Dans le paysage industriel algérien en pleine mutation, des acteurs locaux se distinguent par leur expertise technique et leur engagement en faveur de la formation. Nous avons rencontré Razem Cherif, ingénieur chez Soneltech Electric, une entreprise basée à Birtouta, spécialisée dans la commercialisation de produits partenaires en électricité et en automatisme.
Soneltech propose une gamme étendue d’équipements, allant de la câblerie à la filerie, en passant par diverses pièces électriques. Cet entretien retrace son parcours, l’évolution de l’entreprise et sa vision pour la robotique en Algérie.

Maghreb Émergent : Pouvez-vous nous présenter votre parcours professionnel et expliquer comment vous avez intégré le monde de la robotique ?
Razem Cherif : Mon parcours a débuté il y a 12 ans dans le secteur de l’industrie pharmaceutique. À l’époque, ma mission consistait à installer des lignes de production, former les opérateurs et assurer la maintenance. Pour optimiser ces systèmes mécaniques anciens, accroître la productivité et améliorer la qualité, j’ai commencé à intégrer des solutions robotiques.
Par la suite, j’ai eu l’opportunité de travailler avec des entreprises italo-algériennes, ce qui m’a permis d’apprendre directement sur des robots et de concevoir des solutions locales adaptées aux besoins de notre industrie. Fort de cette expérience, j’ai rejoint des structures internationales représentant des marques japonaises et coréennes de renom, avant de mettre mon savoir-faire au service de Soneltech.
M.E : Parlez-nous de Soneltech et de son pôle formation, qui semble être un pilier de votre activité.
Razem Cherif : Soneltech, à travers son volet formation, est active depuis 16 ans. À l’origine, nous avons lancé ces formations en automatisme, car les universités ne parvenaient pas à répondre à la forte demande du marché en compétences pratiques. Les automates étaient coûteux et l’accès à la pratique était limité.
Aujourd’hui, après 16 ans d’activité, nous avons formé près de 40 000 candidats, incluant des étudiants et des professionnels issus de diverses entreprises. Notre catalogue est vaste : il couvre l’électricité à tous les niveaux, l’automatisme (du niveau basique jusqu’au SCADA pour le contrôle de grandes usines), l’instrumentation (gestion des capteurs et des processus), ainsi que l’électronique industrielle.
M.E : La robotique est devenue un enjeu majeur. Que proposez-vous concrètement dans ce domaine ?
Razem Cherif : Nous avons lancé une formation spécifique en robotique industrielle pour répondre à une demande croissante. Il s’agit d’un programme intensif de 35 heures, réparti sur 5 jours à raison de 7 heures par jour. Les participants y apprennent la programmation, l’utilisation des technologies robotiques et, surtout, les limites de chaque robot selon les besoins du terrain.

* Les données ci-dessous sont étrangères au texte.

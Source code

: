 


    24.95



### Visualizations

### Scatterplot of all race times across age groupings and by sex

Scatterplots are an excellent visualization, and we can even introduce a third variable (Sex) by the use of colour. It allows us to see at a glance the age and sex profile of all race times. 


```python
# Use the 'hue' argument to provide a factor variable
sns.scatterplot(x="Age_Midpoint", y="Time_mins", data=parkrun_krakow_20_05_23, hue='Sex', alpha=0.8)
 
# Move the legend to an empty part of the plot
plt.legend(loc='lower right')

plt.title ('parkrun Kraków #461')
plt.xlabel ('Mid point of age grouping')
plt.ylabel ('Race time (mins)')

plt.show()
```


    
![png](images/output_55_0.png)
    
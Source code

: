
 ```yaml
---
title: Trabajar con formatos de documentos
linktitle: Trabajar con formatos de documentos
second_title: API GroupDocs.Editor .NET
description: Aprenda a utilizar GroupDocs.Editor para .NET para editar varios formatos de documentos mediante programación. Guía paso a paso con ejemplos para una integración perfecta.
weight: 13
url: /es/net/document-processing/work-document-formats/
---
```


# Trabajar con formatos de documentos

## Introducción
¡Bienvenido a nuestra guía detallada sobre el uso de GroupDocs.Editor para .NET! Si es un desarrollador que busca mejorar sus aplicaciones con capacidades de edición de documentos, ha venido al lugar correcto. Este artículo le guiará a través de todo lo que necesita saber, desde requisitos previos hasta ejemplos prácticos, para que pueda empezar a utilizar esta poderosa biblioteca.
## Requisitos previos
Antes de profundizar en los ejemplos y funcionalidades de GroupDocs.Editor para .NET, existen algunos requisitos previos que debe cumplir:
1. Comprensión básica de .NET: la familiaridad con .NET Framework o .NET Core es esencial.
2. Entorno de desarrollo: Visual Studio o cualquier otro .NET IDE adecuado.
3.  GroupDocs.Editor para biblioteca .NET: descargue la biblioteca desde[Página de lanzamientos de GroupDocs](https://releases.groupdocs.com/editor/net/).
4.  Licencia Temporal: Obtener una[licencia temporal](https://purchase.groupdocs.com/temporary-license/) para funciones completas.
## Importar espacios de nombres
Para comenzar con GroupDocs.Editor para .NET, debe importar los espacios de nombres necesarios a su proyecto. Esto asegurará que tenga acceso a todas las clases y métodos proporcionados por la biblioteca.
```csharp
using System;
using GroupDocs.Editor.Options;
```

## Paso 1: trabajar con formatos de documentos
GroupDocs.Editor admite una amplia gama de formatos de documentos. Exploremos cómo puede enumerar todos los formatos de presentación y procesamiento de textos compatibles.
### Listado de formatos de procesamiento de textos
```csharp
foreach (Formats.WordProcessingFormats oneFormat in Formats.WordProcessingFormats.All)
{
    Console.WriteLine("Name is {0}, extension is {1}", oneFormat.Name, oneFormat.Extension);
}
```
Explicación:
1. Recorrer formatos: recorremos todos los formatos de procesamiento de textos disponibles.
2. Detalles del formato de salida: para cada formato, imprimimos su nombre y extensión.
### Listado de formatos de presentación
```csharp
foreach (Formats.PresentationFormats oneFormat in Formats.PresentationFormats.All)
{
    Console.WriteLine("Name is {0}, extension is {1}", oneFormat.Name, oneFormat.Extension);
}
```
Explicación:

Depuis le lancement de ce module, environ 60 diplômés sont sortis de notre école. L’objectif est de fournir une base théorique solide afin que l’ingénieur puisse manipuler n’importe quel robot industriel qu’il rencontrera dans sa carrière.
M.E : Face aux difficultés d’accès à cette technologie auprès des entreprises étrangères, comment avez-vous réussi à acquérir une telle expertise technique ?
Razem Cherif : Le secret réside dans l’immersion au sein de l’écosystème mondial de la robotique. En tant que distributeur couvrant la zone Afrique du Nord (Algérie, Maroc, Tunisie), je devais maîtriser les technologies de constructeurs comme Hyundai ou Mitsubishi afin de pouvoir les proposer à des intégrateurs de systèmes.
Ces constructeurs mondiaux m’ont formé de manière approfondie pour que je puisse, à mon tour, créer une « couche » d’intégrateurs locaux en Algérie. Mon objectif est de transférer cette intelligence technique afin que les entreprises algériennes ne se contentent pas d’acheter des robots, mais sachent les intégrer et les maintenir de manière autonome.
M.E : Selon vous, que manque-t-il aujourd’hui pour concevoir un robot 100 % algérien ?
Razem Cherif : Pour fabriquer un robot localement, le premier besoin est un investissement massif dans la recherche et développement (R&D), soutenu par l’État mais aussi par le secteur privé. Ce n’est pas une question d’impossibilité technique, mais de volonté.
Actuellement, nous sommes dans une phase d’intégration : nous utilisons des bras robotiques de marques mondiales spécialisées. Pour passer à une fabrication totale, il faut une vision à long terme et une structuration de l’industrie que nous n’avons pas encore totalement. Cependant, la volonté et le talent des jeunes ingénieurs algériens que je rencontre au quotidien sont des signes très encourageants pour l’avenir.